A terra c’erano tre corridori: Lawson Craddock e Pello Bilbao che si sono rialzati subito, e poi ce n’era un altro vestito di azzurro. Maglia Astana. Era proprio lui, Mark Cavendish, quello che non doveva essere. Intorno c’erano già due suoi compagni di squadra che avevano risollevato la sua bicicletta da terra e la tenevano in piedi, pronta, dopo aver controllato che fosse tutto in ordine: freni, ruote, manubrio, catena, era tutto a posto. Erano già pronti a ripartire veloci e a scortarlo in gruppo. Mark Cavendish invece restava a terra, si è immediatamente sollevato e messo a sedere e poi immediatamente sdraiato di nuovo sull’asfalto. Era lì, immobile e si teneva la mano sulla spalla destra, intanto gli altri corridori se ne erano quasi andati tutti, a quel punto.

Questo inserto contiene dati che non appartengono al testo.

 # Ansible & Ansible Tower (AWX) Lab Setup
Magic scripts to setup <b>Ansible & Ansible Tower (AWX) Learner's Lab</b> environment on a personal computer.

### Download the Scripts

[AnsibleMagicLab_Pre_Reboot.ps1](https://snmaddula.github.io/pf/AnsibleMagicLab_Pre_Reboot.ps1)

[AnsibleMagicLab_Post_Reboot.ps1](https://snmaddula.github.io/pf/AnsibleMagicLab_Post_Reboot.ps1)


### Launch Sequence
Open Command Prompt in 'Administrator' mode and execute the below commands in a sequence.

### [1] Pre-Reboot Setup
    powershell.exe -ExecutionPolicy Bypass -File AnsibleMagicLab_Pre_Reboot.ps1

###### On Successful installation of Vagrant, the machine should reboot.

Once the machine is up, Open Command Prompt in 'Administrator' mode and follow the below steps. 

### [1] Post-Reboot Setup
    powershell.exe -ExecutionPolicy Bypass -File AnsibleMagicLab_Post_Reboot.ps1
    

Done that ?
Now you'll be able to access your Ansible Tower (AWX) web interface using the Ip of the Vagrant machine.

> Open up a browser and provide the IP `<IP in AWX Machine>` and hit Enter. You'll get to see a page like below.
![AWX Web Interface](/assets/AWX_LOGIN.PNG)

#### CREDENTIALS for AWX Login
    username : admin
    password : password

Sono arrivati i medici, con i loro giubbini blu e le magliette bianche e poi i fotografi, un numero spropositato di fotografi scesi dalle moto, vestiti di nero come corvi. Si sono messi tutti davanti a lui, il mondo di Mark Cavedisch in quel momento era la lente di un obiettivo puntato su di lui. Forse per quello è stato sdraiato fino all’ultimo, per non vedere e per non farsi vedere. Per sparire. Noi guardavamo lui e lui guardava noi, e il tempo correva. Era chiaro a quel punto che tutto stava per concludersi. La clavicola. Rotta. La fine di un’era.
La clavicola che si rompe è la cosa più normale che può succedere quando sei un corridore professionista e cadi a terra con la tua bicicletta. Chiunque ha corso in bici, lo sa. Graffi su gomiti, chiappe, ginocchia, e poi clavicole rotte. Quando si spezza te ne accorgi subito.

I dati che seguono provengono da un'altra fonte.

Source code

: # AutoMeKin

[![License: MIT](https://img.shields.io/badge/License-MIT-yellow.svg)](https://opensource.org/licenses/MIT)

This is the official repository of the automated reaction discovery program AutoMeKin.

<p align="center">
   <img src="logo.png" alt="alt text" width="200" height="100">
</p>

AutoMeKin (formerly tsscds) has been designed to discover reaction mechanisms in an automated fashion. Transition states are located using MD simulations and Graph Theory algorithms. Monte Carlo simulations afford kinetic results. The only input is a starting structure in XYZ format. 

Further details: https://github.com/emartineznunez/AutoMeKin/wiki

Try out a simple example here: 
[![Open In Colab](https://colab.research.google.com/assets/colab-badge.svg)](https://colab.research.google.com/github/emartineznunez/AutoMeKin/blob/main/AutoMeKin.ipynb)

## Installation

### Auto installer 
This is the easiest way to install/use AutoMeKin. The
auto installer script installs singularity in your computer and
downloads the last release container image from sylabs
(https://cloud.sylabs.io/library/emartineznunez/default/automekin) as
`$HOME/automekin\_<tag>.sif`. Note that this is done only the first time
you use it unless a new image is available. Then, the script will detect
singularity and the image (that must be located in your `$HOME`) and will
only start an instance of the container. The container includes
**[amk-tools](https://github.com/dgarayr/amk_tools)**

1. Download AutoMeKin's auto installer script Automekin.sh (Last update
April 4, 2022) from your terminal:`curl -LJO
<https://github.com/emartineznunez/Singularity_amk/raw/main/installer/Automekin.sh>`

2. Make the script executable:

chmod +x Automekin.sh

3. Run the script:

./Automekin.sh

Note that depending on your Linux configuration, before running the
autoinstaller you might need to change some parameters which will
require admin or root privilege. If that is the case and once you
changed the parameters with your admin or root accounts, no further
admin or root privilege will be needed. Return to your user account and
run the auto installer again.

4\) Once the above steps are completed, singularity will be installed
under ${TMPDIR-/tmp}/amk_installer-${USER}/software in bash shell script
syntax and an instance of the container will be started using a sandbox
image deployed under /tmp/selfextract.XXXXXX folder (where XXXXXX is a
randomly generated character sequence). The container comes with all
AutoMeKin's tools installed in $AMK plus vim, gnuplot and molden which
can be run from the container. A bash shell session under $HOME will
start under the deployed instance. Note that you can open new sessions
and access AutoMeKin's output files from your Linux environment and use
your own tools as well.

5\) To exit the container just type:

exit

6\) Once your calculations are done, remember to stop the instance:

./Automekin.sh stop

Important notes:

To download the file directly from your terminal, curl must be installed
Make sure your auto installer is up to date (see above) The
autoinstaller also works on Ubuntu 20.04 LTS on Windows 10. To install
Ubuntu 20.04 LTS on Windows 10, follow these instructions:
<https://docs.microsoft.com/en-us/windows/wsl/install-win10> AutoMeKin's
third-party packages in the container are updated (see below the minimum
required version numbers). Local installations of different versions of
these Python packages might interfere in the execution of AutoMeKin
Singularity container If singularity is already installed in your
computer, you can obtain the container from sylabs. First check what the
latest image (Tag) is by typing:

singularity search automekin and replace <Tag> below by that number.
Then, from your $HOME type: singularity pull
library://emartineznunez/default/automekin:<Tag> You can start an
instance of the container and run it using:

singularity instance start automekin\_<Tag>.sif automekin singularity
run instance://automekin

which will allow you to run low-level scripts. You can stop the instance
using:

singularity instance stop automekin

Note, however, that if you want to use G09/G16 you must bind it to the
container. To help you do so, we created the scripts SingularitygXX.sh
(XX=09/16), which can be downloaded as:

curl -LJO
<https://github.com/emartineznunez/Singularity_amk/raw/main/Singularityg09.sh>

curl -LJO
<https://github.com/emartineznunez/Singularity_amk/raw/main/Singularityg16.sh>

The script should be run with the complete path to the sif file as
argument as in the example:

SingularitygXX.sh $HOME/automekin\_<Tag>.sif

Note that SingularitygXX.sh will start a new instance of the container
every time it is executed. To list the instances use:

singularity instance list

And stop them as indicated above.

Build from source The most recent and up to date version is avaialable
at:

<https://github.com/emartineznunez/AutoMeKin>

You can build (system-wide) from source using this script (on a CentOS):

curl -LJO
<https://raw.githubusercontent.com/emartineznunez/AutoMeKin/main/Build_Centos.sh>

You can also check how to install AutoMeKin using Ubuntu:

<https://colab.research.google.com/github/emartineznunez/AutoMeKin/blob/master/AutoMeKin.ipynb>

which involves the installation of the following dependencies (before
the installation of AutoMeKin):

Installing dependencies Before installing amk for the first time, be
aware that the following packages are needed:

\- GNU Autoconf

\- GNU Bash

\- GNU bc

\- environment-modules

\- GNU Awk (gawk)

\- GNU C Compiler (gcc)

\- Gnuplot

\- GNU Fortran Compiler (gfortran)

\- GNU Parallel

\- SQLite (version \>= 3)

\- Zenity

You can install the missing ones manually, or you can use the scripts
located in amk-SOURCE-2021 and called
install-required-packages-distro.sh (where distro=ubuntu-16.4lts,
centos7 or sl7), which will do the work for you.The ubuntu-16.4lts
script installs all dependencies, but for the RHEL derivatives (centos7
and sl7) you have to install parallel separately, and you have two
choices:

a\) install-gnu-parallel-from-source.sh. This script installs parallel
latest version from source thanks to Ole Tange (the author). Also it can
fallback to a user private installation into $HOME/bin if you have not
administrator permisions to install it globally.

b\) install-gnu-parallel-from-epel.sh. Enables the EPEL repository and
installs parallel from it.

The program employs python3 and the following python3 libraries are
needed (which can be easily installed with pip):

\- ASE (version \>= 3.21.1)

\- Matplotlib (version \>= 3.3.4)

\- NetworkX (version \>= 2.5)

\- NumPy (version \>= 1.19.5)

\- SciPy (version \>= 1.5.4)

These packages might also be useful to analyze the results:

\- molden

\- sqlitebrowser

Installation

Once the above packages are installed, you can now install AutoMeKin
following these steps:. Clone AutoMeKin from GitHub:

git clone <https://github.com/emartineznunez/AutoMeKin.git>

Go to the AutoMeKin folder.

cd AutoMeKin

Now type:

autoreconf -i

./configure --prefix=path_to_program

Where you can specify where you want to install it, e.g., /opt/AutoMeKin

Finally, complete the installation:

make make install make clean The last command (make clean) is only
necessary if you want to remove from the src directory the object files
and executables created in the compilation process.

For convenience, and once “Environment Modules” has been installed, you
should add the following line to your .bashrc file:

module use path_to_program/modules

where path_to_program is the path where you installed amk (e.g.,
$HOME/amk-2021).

Tutto poi, è andato molto velocemente. Le auto che sfrecciavano a lato, le moto, le telecamere, anche i fotografi a un certo punto hanno cominciato ad allontanarsi. Il Tour, non si ferma. Mark Cavendish è stato fatto salire in ambulanza, è facile immaginare il calore interno. Delle grandi gocce di sudore scendevano dal suo viso mentre lo vedevamo inquadrato dalla telecamera, seduto sul sedile posteriore dell’abitacolo con un asciugamano sulle spalle e lo sguardo perso nel vuoto. Tour finito, carriera finita. Nel modo che non ti aspetti.

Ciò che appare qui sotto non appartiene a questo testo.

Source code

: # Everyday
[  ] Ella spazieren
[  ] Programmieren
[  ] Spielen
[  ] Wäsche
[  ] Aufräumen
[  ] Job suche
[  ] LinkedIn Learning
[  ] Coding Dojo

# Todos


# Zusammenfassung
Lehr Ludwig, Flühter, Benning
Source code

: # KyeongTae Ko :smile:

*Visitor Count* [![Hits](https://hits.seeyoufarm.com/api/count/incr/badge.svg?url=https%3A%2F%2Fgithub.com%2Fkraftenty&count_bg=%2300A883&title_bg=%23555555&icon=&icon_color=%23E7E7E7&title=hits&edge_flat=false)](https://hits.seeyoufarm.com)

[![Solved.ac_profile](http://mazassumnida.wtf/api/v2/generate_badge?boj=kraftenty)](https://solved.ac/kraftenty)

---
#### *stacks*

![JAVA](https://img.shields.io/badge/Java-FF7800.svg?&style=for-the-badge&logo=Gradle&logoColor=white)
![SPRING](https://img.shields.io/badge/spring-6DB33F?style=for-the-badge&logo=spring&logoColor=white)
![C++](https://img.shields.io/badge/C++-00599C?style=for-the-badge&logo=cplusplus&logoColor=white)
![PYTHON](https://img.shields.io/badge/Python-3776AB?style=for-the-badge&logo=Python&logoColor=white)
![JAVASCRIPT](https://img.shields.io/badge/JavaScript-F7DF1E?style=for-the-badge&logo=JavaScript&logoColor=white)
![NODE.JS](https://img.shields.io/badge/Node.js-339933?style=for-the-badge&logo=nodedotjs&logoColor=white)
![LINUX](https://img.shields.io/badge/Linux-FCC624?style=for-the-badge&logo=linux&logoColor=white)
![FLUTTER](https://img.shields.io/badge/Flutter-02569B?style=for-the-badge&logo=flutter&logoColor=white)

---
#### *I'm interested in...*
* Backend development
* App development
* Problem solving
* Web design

A quel punto era chiaro che non ci sarebbe stata la 35esima vittoria, quella in cui tutti – ma proprio tutti, Merckx incluso – abbiamo sperato. La carriera di Mark Cavendish finiva lì, sulla D85 all’altezza di La Chapelle Verlaine, a sud-ovest di Limoges, con un record di vittorie da condividere per l’eternità con il più grande corridore di tutti i tempi. In fin dei conti, va bene anche così.
La voce di RadioTour, il sistema di comunicazione interno alla corsa che collega tutti gli addetti ai lavori, tutte le ammiraglie, le moto dei giornalisti e fotografi al seguito della corsa è quella di Sébastien Piquet. Le sue parole, distillate in frasi concise e telegrafiche spesso ripetute più di una volta raggiungono tutti gli interessati in movimento nel convoglio o in attesa sulla linea del traguardo. Dopo aver dato notizia della caduta in cui era stato coinvolto Cavendish, era arrivato il momento di dare la conferma del ritiro.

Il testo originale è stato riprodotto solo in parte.